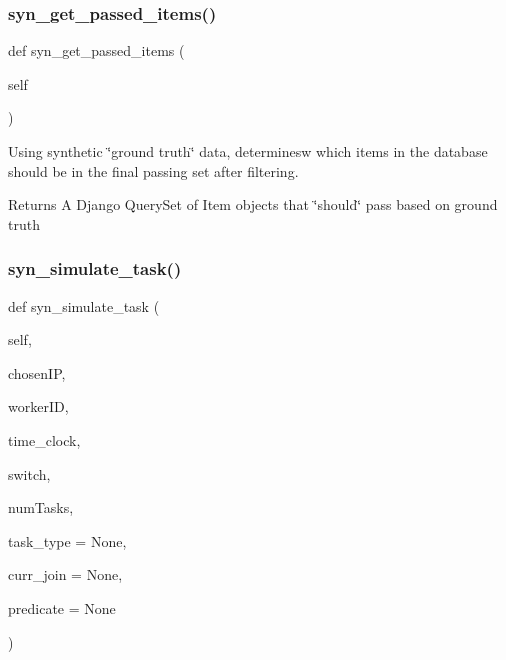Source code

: \subsubsection{\texorpdfstring{syn\+\_\+get\+\_\+passed\+\_\+items()}{syn\_get\_passed\_items()}}
{\footnotesize\ttfamily def syn\+\_\+get\+\_\+passed\+\_\+items (\begin{DoxyParamCaption}\item[{}]{self }\end{DoxyParamCaption})}



Using synthetic \char`\"{}ground truth\char`\"{} data, determinesw which items in the database should be in the final passing set after filtering. 

\begin{DoxyReturn}{Returns}
A Django Query\+Set of Item objects that \char`\"{}should\char`\"{} pass based on ground truth 
\end{DoxyReturn}
\mbox{\label{classdynamicfilterapp_1_1test__simulations_1_1_simulation_test_adb57a1130669e13cca7754f0a6ea040f}} 
\subsubsection{\texorpdfstring{syn\+\_\+simulate\+\_\+task()}{syn\_simulate\_task()}}
{\footnotesize\ttfamily def syn\+\_\+simulate\+\_\+task (\begin{DoxyParamCaption}\item[{}]{self,  }\item[{}]{chosen\+IP,  }\item[{}]{worker\+ID,  }\item[{}]{time\+\_\+clock,  }\item[{}]{switch,  }\item[{}]{num\+Tasks,  }\item[{}]{task\+\_\+type = {\ttfamily None},  }\item[{}]{curr\+\_\+join = {\ttfamily None},  }\item[{}]{predicate = {\ttfamily None} }\end{DoxyParamCaption})}



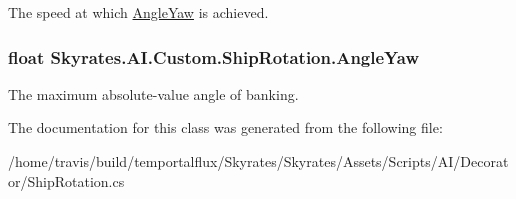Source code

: The speed at which \hyperlink{class_skyrates_1_1_a_i_1_1_custom_1_1_ship_rotation_abcda42fd1d33d8189aadb283d3ba248c}{Angle\-Yaw} is achieved. 

\hypertarget{class_skyrates_1_1_a_i_1_1_custom_1_1_ship_rotation_abcda42fd1d33d8189aadb283d3ba248c}{
\subsubsection[{Angle\-Yaw}]{\setlength{\rightskip}{0pt plus 5cm}float Skyrates.\-A\-I.\-Custom.\-Ship\-Rotation.\-Angle\-Yaw}}\label{class_skyrates_1_1_a_i_1_1_custom_1_1_ship_rotation_abcda42fd1d33d8189aadb283d3ba248c}


The maximum absolute-\/value angle of banking. 



The documentation for this class was generated from the following file\-:\begin{DoxyCompactItemize}
\item 
/home/travis/build/temportalflux/\-Skyrates/\-Skyrates/\-Assets/\-Scripts/\-A\-I/\-Decorator/Ship\-Rotation.\-cs\end{DoxyCompactItemize}
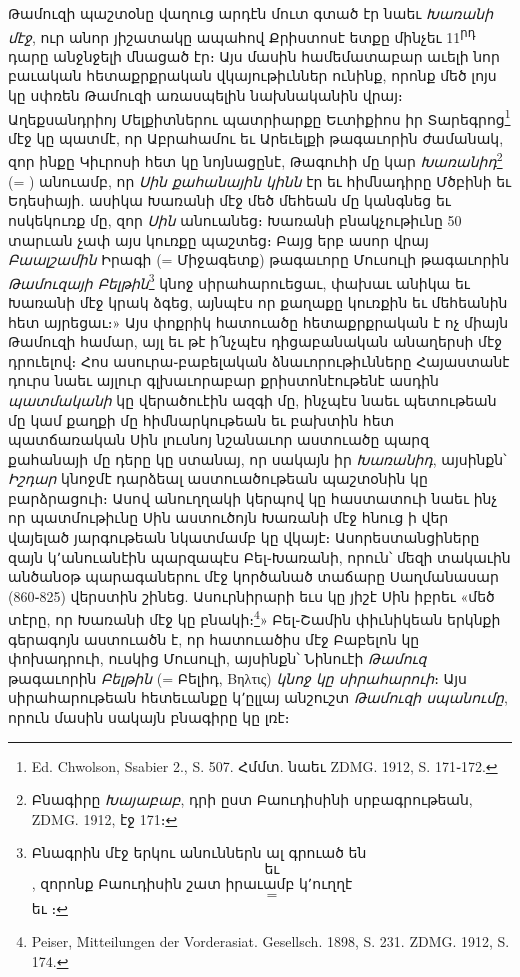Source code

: \documentclass{article}
\newcommand*\svgAAAC{}
\newcommand*\svgAAAD{}
\newcommand*\svgAAAE{}
\newcommand*\svgAAAF{}
\newcommand*\svgAAAG{}
\newcommand*\svgAAAH{}
\begin{document}
{Թամուզի պաշտօնը վաղուց արդէն մուտ գտած էր նաեւ \emph{Խառանի մէջ}, ուր անոր յիշատակը ապահով Քրիստոսէ ետքը մինչեւ 11\textsuperscript{րդ} դարը անջնջելի մնացած էր։ Այս մասին համեմատաբար աւելի նոր բաւական հետաքրքրական վկայութիւններ ունինք, որոնք մեծ լոյս կը սփռեն Թամուզի առասպելին նախնականին վրայ։ Աղեքսանդրիոյ Մելքիտներու պատրիարքը Եւտիքիոս իր Տարեգրոց\footnote{Ed. Chwolson, Ssabier 2., S. 507. Հմմտ. նաեւ ZDMG. 1912, S. 171֊172.} մէջ կը պատմէ, որ Աբրահամու եւ Արեւելքի թագաւորին ժամանակ, զոր ինքը Կիւրոսի հետ կը նոյնացընէ, Թագուհի մը կար \emph{Խառանիդ}\footnote{Բնագիրը \emph{Խայաբաբ}, դրի ըստ Բաուդիսինի սրբագրութեան, ZDMG. 1912, էջ 171։} (= $\svgAAAC$) անուամբ, որ \emph{Սին քահանային կինն} էր եւ հիմնադիրը Մծբինի եւ Եդեսիայի. ասիկա Խառանի մէջ մեծ մեհեան մը կանգնեց եւ ոսկեկուռք մը, զոր \emph{Սին} անուանեց։ Խառանի բնակչութիւնը 50 տարւան չափ այս կուռքը պաշտեց։ Բայց երբ ասոր վրայ \emph{Բաալշամին} Իրագի (= Միջագետք) թագաւորը Մուսուլի թագաւորին \emph{Թամուզայի Բելթին}\footnote{Բնագրին մէջ երկու անուններն ալ գրուած են $\svgAAAD$ եւ $\svgAAAE$, զորոնք Բաուդիսին շատ իրաւամբ կ՚ուղղէ $\svgAAAF$ = $\svgAAAG$ եւ $\svgAAAH$։} կնոջ սիրահարուեցաւ, փախաւ անիկա եւ Խառանի մէջ կրակ ձգեց, այնպէս որ քաղաքը կուռքին եւ մեհեանին հետ այրեցաւ։» Այս փոքրիկ հատուածը հետաքրքրական է ոչ միայն Թամուզի համար, այլ եւ թէ ի՛նչպէս դիցաբանական անաղերսի մէջ դրուելով։ Հոս ասուրա֊բաբելական ձնաւորութիւնները Հայաստանէ դուրս նաեւ այլուր գլխաւորաբար քրիստոնէութենէ ասդին \emph{պատմականի} կը վերածուէին ազգի մը, ինչպէս նաեւ պետութեան մը կամ քաղքի մը հիմնարկութեան եւ բախտին հետ պատճառական Սին լուսնոյ նշանաւոր աստուածը պարզ քահանայի մը դերը կը ստանայ, որ սակայն իր \emph{Խառանիդ}, այսինքն՝ \emph{Իշդար} կնոջմէ դարձեալ աստուածութեան պաշտօնին կը բարձրացուի։ Ասով անուղղակի կերպով կը հաստատուի նաեւ ինչ որ պատմութիւնը Սին աստուծոյն Խառանի մէջ հնուց ի վեր վայելած յարգութեան նկատմամբ կը վկայէ։ Ասորեստանցիները զայն կ՚անուանէին պարզապէս Բել֊Խառանի, որուն՝ մեզի տակաւին անծանօթ պարագաներու մէջ կործանած տաճարը Սաղմանասար (860֊825) վերստին շինեց. Ասուրնիրարի եւս կը յիշէ Սին իբրեւ «մեծ տէրը, որ Խառանի մէջ կը բնակի։\footnote{Peiser, Mitteilungen der Vorderasiat. Gesellsch. 1898, S. 231. ZDMG. 1912, S. 174.}» Բել֊Շամին փիւնիկեան երկնքի գերագոյն աստուածն է, որ հատուածիս մէջ Բաբելոն կը փոխադրուի, ուսկից Մուսուլի, այսինքն՝ Նինուէի \emph{Թամուզ} թագաւորին \emph{Բելթին} (= Բելիդ, Βηλτις) \emph{կնոջ կը սիրահարուի}։ Այս սիրահարութեան հետեւանքը կ՚ըլլայ անշուշտ \emph{Թամուզի սպանումը}, որուն մասին սակայն բնագիրը կը լռէ։

}
\end{document}
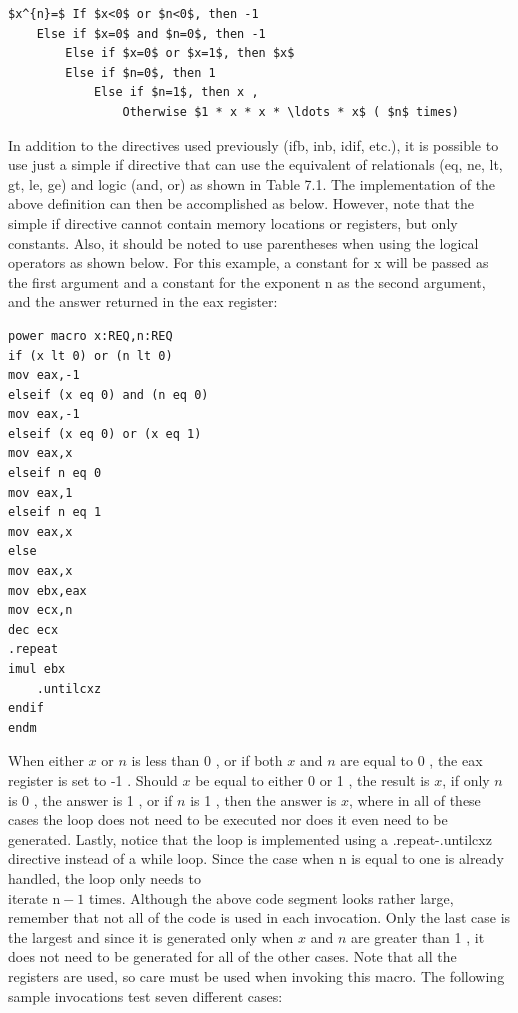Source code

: \documentclass[10pt]{article}
\begin{document}
\begin{verbatim}
$x^{n}=$ If $x<0$ or $n<0$, then -1
    Else if $x=0$ and $n=0$, then -1
        Else if $x=0$ or $x=1$, then $x$
        Else if $n=0$, then 1
            Else if $n=1$, then x ,
                Otherwise $1 * x * x * \ldots * x$ ( $n$ times)
\end{verbatim}

In addition to the directives used previously (ifb, inb, idif, etc.), it is possible to use just a simple if directive that can use the equivalent of relationals (eq, ne, lt, gt, le, ge) and logic (and, or) as shown in Table 7.1. The implementation of the above definition can then be accomplished as below. However, note that the simple if directive cannot contain memory locations or registers, but only constants. Also, it should be noted to use parentheses when using the logical operators as shown below. For this example, a constant for x will be passed as the first argument and a constant for the exponent n as the second argument, and the answer returned in the eax register:

\begin{verbatim}
power macro x:REQ,n:REQ
if (x lt 0) or (n lt 0)
mov eax,-1
elseif (x eq 0) and (n eq 0)
mov eax,-1
elseif (x eq 0) or (x eq 1)
mov eax,x
elseif n eq 0
mov eax,1
elseif n eq 1
mov eax,x
else
mov eax,x
mov ebx,eax
mov ecx,n
dec ecx
.repeat
imul ebx
    .untilcxz
endif
endm
\end{verbatim}

When either $x$ or $n$ is less than 0 , or if both $x$ and $n$ are equal to 0 , the eax register is set to -1 . Should $x$ be equal to either 0 or 1 , the result is $x$, if only $n$ is 0 , the answer is 1 , or if $n$ is 1 , then the answer is $x$, where in all of these cases the loop does not need to be executed nor does it even need to be generated. Lastly, notice that the loop is implemented using a .repeat-.untilcxz directive instead of a while loop. Since the case when n is equal to one is already handled, the loop only needs to\\
iterate $\mathrm{n}-1$ times. Although the above code segment looks rather large, remember that not all of the code is used in each invocation. Only the last case is the largest and since it is generated only when $x$ and $n$ are greater than 1 , it does not need to be generated for all of the other cases. Note that all the registers are used, so care must be used when invoking this macro. The following sample invocations test seven different cases:
\end{document}
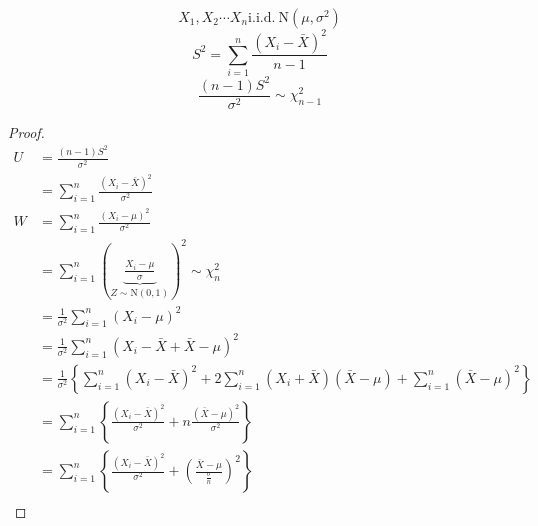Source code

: \documentclass{article}
\let\ddd\cdots
\theoremstyle{definition}
\theoremstyle{remark}
\theoremstyle{example}
\begin{document}
	\[ X_1,X_2 \ddd X_n \mathrm{i.i.d.\ N}(\mu,\sigma^2) \]
	\[S^2=\sum_{i=1}^n \frac{(X_i-\bar{X} )^2}{n-1} \]
	\[\frac{(n-1)S^2}{\sigma^2} \sim \chi_{n-1}^2 \]
	\begin{proof}
		\begin{align*}
			U&=\frac{(n-1)S^2}{\sigma^2}\\
			&=\sum_{i=1}^{n}\frac{(X_i-\bar{X})^2}{\sigma^2}\\
			W&=\sum_{i=1}^n \frac{(X_i - \mu)^2}{\sigma^2}\\
			&= \sum_{i=1}^{n}\left(\underbrace{\frac{X_i-\mu}{\sigma}}_{Z \sim \mathrm{N}(0,1)}\right)^2 \sim \chi_n^2\\
			&= \frac{1}{\sigma^2} \sum_{i=1}^{n}(X_i - \mu )^2\\
			&=\frac{1}{\sigma^2}\sum_{i=1}^n(X_i-\bar{X}+\bar{X}-\mu)^2\\
			&=\frac{1}{\sigma^2}\left\{\sum_{i=1}^{n}(X_i-\bar{X})^2+2\sum_{i=1}^{n}(X_i+\bar{X})(\bar{X}- \mu) + \sum_{i=1}^{n}(\bar{X}-\mu)^2  \right\}\\
			&=\sum_{i=1}^{n}\left\{\frac{(X_i-\bar{X})^2}{\sigma^2}+n\frac{(\bar{X}-\mu)^2}{\sigma^2}  \right\}\\
			&=\sum_{i=1}^{n}\left\{\frac{(X_i-\bar{X})^2}{\sigma^2}+\left(\frac{\bar{X}-\mu}{\frac{\sigma}{n}}\right)^2  \right\}\\
		\end{align*}
	\end{proof}
\end{document}
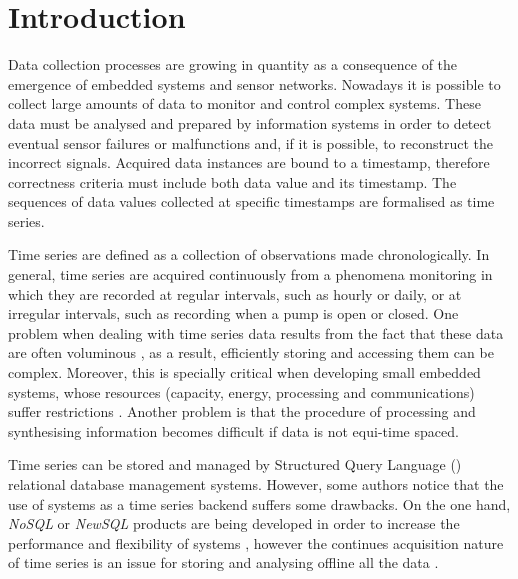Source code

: 


 

\section{Introduction}



Data collection processes are growing in quantity as a
consequence of the emergence of embedded systems and sensor networks.
Nowadays it is possible to collect large amounts of data to monitor
and control complex systems.  These data must be analysed and
prepared by information systems in order to detect eventual sensor
failures or malfunctions and, if it is possible, to reconstruct the
incorrect signals. Acquired data instances are bound to a timestamp,
therefore correctness criteria must include both data value and its
timestamp. The sequences of data values collected at specific
timestamps are formalised as time series.


Time series are defined as a collection of observations made
chronologically.  In general, time series are acquired continuously
from a phenomena monitoring in which they are recorded at regular
intervals, such as hourly or daily, or at irregular intervals, such as
recording when a pump is open or closed.  One problem when dealing
with time series data results from the fact that these data are often
voluminous \cite{fu11,keogh08:isax}, as a result, efficiently storing
and accessing them can be complex. Moreover, this is specially
critical when developing small embedded systems, whose resources
(capacity, energy, processing and communications) suffer restrictions
\cite{yaogehrke02}.  Another problem is that the procedure of
processing and synthesising information becomes difficult if data is
not equi-time spaced.



Time series can be stored and managed by Structured Query Language
() relational database management systems. However, some
authors \cite{dreyer94,schmidt95,stonebraker09:scidb,zhang11} notice
that the use of  systems as a time series backend suffers
some drawbacks.  On the one hand, \emph{NoSQL} or \emph{NewSQL}
products are being developed in order to increase the performance and
flexibility of  systems
\cite{atzeni13:relational_model_dead,stonebraker10,stonebraker09:scidb,zhang11},
however the continues acquisition nature of time series is an issue for
storing and analysing offline all the data \cite{keogh97}.

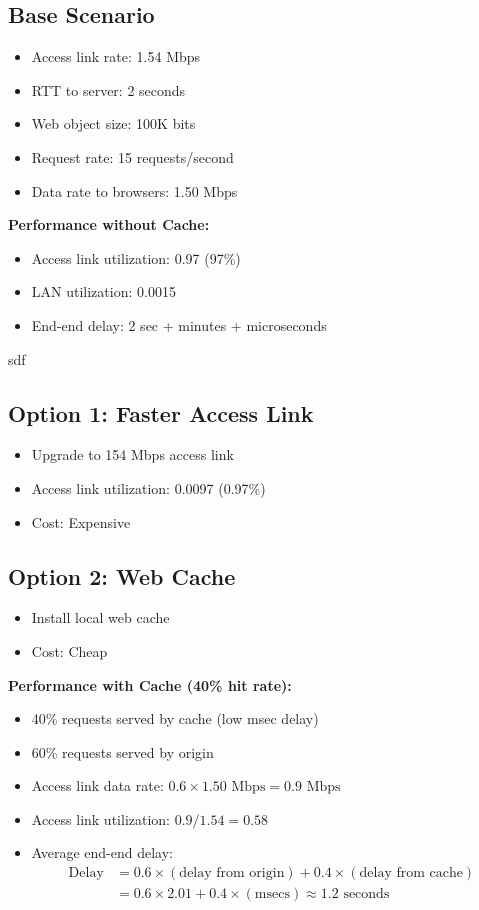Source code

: \documentclass[12pt]{article}
\begin{document}
\subsection{Base Scenario}
\begin{itemize}
    \item Access link rate: 1.54 Mbps
    \item RTT to server: 2 seconds
    \item Web object size: 100K bits
    \item Request rate: 15 requests/second
    \item Data rate to browsers: 1.50 Mbps
\end{itemize}

\textbf{Performance without Cache:}
\begin{itemize}
    \item Access link utilization: 0.97 (97\%)
    \item LAN utilization: 0.0015
    \item End-end delay: 2 sec + minutes + microseconds
\end{itemize}
sdf
\subsection{Option 1: Faster Access Link}
\begin{itemize}
    \item Upgrade to 154 Mbps access link
    \item Access link utilization: 0.0097 (0.97\%)
    \item Cost: Expensive
\end{itemize}

\subsection{Option 2: Web Cache}
\begin{itemize}
    \item Install local web cache
    \item Cost: Cheap
\end{itemize}

\textbf{Performance with Cache (40\% hit rate):}
\begin{itemize}
    \item 40\% requests served by cache (low msec delay)
    \item 60\% requests served by origin
    \item Access link data rate: $0.6 \times 1.50 \text{ Mbps} = 0.9 \text{ Mbps}$
    \item Access link utilization: $0.9 / 1.54 = 0.58$
    \item Average end-end delay:
          \[
              \begin{aligned}
                  \text{Delay} & = 0.6 \times (\text{delay from origin}) + 0.4 \times (\text{delay from cache}) \\
                               & = 0.6 \times 2.01 + 0.4 \times (\text{msecs}) \approx 1.2 \text{ seconds}
              \end{aligned}
          \]
\end{itemize}
\end{document}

■ **Try it**
In the records above, find each line that holds the word "label"; copy all such lines.

■ **Written response**
\mbox{\label{classdynamicfilterapp_1_1test__simulations_1_1_simulation_test_adb57a1130669e13cca7754f0a6ea040f}} 
\subsubsection[{Angle\-Yaw}]{\setlength{\rightskip}{0pt plus 5cm}float Skyrates.\-A\-I.\-Custom.\-Ship\-Rotation.\-Angle\-Yaw}}\label{class_skyrates_1_1_a_i_1_1_custom_1_1_ship_rotation_abcda42fd1d33d8189aadb283d3ba248c}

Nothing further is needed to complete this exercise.